Converting values type

The file imported had some issues with data type, I was forced to convert them to the correct ones.

The data manipulation done is as follows:

  1. The values started_at and ended_at were converted from char to POSIXct.
  2. I had to redo the ride_length subtraction done before.
# Converting two values from char to POSIXct
df_stp2_prefinal2_imprt$started_at <- as.POSIXct(df_stp2_prefinal2_imprt$started_at, tz = "UTC")
df_stp2_prefinal2_imprt$ended_at <- as.POSIXct(df_stp2_prefinal2_imprt$ended_at, tz = "UTC")

# Already done above, but in order to make things like before. I preferred to rerun it.
df_stp2_prefinal2_imprt$ride_length <- as_hms(df_stp2_prefinal2_imprt$ended_at - df_stp2_prefinal2_imprt$started_at)
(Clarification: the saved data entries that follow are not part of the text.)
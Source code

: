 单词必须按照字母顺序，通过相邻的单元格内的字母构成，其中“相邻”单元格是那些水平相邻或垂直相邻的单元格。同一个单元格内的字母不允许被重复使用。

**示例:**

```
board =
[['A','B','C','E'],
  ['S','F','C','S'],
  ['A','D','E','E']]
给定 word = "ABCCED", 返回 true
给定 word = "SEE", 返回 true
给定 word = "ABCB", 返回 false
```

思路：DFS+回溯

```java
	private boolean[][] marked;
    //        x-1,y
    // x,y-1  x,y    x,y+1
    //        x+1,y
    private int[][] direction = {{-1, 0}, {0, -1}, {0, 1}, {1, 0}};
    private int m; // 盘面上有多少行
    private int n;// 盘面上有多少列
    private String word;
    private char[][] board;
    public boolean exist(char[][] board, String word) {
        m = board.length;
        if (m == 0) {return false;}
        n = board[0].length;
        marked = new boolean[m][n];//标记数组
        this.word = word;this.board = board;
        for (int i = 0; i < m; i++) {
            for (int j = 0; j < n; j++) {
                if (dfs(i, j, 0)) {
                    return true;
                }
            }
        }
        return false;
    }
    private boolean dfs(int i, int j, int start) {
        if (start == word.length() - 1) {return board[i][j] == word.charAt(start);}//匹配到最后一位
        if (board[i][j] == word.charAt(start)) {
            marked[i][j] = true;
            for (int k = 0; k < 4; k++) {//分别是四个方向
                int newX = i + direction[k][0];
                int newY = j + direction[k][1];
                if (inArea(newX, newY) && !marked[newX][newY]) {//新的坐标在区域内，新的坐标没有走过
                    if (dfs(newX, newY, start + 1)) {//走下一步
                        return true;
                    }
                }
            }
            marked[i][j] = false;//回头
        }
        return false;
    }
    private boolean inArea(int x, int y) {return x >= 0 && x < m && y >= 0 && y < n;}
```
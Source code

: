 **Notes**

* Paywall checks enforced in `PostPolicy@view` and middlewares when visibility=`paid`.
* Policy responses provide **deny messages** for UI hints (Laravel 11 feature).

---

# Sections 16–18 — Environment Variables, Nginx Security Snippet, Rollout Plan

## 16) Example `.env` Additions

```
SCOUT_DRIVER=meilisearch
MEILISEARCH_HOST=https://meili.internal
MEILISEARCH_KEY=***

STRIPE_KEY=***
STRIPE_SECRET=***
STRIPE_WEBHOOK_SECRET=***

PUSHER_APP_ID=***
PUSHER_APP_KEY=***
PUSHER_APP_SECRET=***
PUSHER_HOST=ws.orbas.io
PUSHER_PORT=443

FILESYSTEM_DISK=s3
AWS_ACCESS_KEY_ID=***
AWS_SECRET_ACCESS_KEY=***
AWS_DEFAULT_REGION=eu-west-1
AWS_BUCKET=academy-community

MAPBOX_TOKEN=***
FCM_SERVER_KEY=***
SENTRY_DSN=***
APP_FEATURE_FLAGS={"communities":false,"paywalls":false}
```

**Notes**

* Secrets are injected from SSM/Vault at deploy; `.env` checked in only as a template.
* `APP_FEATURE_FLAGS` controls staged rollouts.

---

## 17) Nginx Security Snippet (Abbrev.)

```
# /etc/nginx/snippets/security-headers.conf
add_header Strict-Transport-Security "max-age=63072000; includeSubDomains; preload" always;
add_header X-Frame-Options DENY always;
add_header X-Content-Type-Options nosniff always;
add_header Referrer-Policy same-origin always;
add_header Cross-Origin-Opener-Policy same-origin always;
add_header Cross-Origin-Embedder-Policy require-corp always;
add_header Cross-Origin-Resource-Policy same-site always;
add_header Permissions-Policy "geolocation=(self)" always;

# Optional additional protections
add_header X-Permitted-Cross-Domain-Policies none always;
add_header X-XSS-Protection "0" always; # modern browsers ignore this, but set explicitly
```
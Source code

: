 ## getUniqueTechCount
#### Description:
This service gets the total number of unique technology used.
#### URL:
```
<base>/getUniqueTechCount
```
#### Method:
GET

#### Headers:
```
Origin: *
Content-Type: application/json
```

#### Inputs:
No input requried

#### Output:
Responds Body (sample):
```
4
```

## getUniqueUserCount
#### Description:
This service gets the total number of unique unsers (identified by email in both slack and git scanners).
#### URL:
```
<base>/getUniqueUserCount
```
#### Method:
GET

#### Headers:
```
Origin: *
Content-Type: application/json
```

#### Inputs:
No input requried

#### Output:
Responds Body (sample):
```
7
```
# Getting a glimpse on the structure of the dataframe
str(df_stp2_prefinal2_imprt)
## 'data.frame':    3284237 obs. of  16 variables:
##  $ ride_id           : chr  "A847FADBBC638E45" "5405B80E996FF60D" "5DD24A79A4E006F4" "2A59BBDF5CDBA725" ...
##  $ rideable_type     : chr  "docked_bike" "docked_bike" "docked_bike" "docked_bike" ...
##  $ started_at        : POSIXct, format: "2020-04-26 17:45:14" "2020-04-17 17:08:54" ...
##  $ ended_at          : POSIXct, format: "2020-04-26 18:12:03" "2020-04-17 17:17:03" ...
##  $ start_station_name: chr  "Eckhart Park" "Drake Ave & Fullerton Ave" "McClurg Ct & Erie St" "California Ave & Division St" ...
##  $ start_station_id  : chr  "86" "503" "142" "216" ...
##  $ end_station_name  : chr  "Lincoln Ave & Diversey Pkwy" "Kosciuszko Park" "Indiana Ave & Roosevelt Rd" "Wood St & Augusta Blvd" ...
##  $ end_station_id    : chr  "152" "499" "255" "657" ...
##  $ start_lat         : num  41.9 41.9 41.9 41.9 41.9 ...
##  $ start_lng         : num  -87.7 -87.7 -87.6 -87.7 -87.6 ...
##  $ end_lat           : num  41.9 41.9 41.9 41.9 42 ...
##  $ end_lng           : num  -87.7 -87.7 -87.6 -87.7 -87.7 ...
##  $ member_casual     : chr  "member" "member" "member" "member" ...
##  $ ride_length       : 'hms' num  00:26:49 00:08:09 00:14:23 00:12:12 ...
##   ..- attr(*, "units")= chr "secs"
##  $ day_of_week       : int  1 6 4 3 7 5 5 3 4 7 ...
##  $ distance          : num  3990 980 2991 2138 9138 ...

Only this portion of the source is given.